**Task item**
Reproduce exactly, from the data that follows, the line with "scadenza, per consistenza", the line with "data dell'ultima modifica.", and every line that lies between them.

**Materials provided**
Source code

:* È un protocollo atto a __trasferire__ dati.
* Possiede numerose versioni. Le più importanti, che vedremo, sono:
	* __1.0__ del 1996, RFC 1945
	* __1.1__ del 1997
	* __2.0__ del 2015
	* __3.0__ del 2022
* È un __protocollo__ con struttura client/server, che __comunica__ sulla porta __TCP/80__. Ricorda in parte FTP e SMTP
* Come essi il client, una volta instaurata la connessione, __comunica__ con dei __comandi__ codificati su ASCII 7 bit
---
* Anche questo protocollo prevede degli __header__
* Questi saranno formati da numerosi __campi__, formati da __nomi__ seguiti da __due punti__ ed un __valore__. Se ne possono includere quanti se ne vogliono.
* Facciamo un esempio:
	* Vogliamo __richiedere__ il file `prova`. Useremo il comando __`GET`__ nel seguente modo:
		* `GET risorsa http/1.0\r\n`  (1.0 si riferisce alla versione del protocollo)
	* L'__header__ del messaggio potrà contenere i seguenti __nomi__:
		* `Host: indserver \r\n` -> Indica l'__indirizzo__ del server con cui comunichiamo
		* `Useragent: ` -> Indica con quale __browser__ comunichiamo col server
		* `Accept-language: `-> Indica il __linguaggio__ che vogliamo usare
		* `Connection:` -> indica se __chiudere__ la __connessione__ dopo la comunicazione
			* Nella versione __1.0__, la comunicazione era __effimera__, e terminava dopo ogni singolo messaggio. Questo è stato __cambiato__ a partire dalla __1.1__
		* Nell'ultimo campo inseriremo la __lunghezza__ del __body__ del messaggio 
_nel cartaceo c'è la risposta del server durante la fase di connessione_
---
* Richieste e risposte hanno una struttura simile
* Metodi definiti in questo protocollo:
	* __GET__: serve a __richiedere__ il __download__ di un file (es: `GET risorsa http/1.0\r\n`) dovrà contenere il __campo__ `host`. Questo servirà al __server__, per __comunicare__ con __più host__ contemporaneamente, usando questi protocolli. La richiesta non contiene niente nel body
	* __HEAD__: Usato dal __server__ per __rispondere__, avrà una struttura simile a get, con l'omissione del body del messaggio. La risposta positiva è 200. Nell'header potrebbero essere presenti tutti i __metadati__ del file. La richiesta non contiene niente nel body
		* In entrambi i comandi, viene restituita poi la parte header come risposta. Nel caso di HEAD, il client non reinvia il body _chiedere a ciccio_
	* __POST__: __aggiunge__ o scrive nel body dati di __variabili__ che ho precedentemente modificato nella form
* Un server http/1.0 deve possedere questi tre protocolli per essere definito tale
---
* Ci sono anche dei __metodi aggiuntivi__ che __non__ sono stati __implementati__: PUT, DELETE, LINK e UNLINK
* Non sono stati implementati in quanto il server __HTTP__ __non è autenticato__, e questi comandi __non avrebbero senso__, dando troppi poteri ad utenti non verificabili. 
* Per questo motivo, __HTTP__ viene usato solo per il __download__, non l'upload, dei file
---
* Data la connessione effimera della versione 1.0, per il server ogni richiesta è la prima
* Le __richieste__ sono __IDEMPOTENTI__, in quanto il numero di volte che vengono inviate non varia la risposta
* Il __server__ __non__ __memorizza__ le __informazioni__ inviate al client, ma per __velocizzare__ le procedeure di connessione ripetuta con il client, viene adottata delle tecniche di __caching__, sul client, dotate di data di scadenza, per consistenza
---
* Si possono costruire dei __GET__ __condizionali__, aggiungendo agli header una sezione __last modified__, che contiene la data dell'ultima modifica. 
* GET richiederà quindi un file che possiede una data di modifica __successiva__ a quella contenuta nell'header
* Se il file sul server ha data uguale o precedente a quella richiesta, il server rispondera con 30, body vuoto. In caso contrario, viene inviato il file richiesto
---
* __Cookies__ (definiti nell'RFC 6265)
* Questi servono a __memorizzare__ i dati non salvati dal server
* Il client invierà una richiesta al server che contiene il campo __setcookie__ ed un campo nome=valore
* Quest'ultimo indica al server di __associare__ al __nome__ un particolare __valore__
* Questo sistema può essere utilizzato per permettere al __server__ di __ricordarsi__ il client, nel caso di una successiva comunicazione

**Written reply**
* Il __server__ __non__ __memorizza__ le __informazioni__ inviate al client, ma per __velocizzare__ le procedeure di connessione ripetuta con il client, viene adottata delle tecniche di __caching__, sul client, dotate di data di scadenza, per consistenza
---
* Si possono costruire dei __GET__ __condizionali__, aggiungendo agli header una sezione __last modified__, che contiene la data dell'ultima modifica. 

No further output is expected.